[TASK OBJECTIVE] Scan the listing below for the word "broadcasts" and copy every line that has it.

[DATA PROVIDED]

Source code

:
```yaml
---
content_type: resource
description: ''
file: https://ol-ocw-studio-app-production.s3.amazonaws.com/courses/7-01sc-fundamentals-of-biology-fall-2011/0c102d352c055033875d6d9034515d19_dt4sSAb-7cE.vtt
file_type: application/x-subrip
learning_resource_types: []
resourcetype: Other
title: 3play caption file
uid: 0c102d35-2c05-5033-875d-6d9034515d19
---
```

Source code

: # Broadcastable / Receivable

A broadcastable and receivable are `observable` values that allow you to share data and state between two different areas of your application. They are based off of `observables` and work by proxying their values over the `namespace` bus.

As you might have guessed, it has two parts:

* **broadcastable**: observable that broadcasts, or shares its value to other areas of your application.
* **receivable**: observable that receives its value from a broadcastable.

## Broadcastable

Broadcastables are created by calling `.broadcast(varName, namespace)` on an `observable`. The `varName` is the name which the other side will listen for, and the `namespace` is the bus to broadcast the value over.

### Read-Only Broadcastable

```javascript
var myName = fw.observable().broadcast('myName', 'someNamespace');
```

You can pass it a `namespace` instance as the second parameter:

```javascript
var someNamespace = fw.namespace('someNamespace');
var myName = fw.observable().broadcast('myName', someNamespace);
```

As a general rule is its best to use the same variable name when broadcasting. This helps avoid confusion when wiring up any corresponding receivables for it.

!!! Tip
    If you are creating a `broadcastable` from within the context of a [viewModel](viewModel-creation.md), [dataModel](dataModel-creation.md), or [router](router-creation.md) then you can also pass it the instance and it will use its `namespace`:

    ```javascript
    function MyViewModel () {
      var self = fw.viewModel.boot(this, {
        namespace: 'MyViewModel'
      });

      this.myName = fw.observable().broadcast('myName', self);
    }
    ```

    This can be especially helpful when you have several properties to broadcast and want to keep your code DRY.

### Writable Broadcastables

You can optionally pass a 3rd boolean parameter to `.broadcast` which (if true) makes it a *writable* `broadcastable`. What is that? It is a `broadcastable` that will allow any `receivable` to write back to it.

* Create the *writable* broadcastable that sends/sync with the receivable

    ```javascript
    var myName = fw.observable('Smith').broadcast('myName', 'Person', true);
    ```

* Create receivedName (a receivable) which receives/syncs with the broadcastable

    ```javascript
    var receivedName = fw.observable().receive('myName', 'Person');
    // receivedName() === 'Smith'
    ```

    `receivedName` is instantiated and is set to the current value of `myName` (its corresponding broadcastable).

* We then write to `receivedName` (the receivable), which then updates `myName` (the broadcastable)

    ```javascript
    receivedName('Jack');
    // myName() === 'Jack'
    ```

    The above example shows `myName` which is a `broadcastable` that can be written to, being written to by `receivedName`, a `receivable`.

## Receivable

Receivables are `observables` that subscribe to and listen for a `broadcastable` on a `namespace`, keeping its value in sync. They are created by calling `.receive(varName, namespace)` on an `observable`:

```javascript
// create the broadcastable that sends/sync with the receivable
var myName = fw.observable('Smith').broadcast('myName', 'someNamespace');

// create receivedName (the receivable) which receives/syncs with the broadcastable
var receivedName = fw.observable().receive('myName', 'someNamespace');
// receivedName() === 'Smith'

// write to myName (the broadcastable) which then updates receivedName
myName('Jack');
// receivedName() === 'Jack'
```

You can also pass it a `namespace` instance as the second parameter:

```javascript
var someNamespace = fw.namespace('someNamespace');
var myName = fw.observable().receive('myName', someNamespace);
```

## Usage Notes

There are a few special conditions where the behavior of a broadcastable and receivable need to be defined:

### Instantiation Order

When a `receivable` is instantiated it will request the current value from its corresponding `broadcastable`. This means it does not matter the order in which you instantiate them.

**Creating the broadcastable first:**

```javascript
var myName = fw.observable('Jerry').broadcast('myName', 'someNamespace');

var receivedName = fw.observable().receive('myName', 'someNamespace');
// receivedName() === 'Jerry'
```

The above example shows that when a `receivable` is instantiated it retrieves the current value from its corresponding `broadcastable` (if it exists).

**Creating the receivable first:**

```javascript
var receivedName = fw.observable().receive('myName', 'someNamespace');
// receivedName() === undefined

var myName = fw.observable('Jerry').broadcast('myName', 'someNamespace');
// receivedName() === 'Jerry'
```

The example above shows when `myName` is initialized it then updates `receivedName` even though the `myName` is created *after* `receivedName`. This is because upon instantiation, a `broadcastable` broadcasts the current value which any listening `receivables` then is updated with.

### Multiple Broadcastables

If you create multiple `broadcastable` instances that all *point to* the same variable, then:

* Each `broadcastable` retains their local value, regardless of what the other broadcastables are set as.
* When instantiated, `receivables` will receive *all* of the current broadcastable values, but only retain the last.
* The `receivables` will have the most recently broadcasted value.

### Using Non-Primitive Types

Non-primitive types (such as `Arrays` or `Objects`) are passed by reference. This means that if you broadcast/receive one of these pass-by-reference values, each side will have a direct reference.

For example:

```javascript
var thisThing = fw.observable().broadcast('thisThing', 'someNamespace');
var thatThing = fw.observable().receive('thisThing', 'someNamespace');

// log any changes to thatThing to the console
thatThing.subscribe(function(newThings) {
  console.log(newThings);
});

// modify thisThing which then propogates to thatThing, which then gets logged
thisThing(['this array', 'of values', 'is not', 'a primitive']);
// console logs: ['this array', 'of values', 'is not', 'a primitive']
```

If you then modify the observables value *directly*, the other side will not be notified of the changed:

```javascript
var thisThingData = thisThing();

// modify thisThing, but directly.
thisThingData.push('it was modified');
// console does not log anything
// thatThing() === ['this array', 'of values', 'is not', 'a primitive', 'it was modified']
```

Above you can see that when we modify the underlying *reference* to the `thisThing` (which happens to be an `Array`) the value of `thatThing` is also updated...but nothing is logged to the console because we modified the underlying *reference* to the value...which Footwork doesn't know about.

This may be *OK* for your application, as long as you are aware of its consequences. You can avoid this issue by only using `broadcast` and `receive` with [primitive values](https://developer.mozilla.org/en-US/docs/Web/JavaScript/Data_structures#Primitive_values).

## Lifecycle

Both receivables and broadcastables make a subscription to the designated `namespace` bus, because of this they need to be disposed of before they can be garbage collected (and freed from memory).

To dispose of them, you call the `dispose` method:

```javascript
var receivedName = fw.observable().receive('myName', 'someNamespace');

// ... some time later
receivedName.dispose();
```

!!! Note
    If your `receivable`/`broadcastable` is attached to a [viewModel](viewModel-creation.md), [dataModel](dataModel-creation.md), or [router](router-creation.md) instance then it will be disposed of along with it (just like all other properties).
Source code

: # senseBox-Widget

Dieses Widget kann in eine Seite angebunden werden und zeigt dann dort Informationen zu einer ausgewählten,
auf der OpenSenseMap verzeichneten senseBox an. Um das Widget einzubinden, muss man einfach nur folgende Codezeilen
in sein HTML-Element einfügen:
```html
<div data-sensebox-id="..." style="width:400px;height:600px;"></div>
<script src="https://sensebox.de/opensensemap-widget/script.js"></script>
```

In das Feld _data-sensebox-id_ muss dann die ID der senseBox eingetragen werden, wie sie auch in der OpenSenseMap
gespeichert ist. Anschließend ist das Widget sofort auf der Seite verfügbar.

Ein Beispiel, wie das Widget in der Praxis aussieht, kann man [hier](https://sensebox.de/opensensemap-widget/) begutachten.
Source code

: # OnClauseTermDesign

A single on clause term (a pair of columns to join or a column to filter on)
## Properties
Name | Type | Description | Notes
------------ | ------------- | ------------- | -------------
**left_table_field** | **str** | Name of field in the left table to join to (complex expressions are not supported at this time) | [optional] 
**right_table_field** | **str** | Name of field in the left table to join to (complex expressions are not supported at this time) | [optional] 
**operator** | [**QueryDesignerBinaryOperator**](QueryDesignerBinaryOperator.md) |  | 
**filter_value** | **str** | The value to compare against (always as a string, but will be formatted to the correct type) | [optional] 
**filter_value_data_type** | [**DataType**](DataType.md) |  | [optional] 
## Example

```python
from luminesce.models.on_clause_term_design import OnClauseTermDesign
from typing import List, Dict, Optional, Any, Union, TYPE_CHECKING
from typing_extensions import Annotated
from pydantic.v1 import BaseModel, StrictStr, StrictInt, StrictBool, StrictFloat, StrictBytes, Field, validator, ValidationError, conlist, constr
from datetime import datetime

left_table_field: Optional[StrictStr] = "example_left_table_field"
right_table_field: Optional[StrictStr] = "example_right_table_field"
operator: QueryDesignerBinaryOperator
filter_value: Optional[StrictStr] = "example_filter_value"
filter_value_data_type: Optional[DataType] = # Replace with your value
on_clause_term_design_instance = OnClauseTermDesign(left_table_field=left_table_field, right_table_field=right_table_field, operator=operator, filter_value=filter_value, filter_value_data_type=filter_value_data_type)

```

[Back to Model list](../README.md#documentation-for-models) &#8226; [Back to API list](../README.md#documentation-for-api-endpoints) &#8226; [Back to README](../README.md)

[COMPLETED TASK]
* **broadcastable**: observable that broadcasts, or shares its value to other areas of your application.
The example above shows when `myName` is initialized it then updates `receivedName` even though the `myName` is created *after* `receivedName`. This is because upon instantiation, a `broadcastable` broadcasts the current value which any listening `receivables` then is updated with.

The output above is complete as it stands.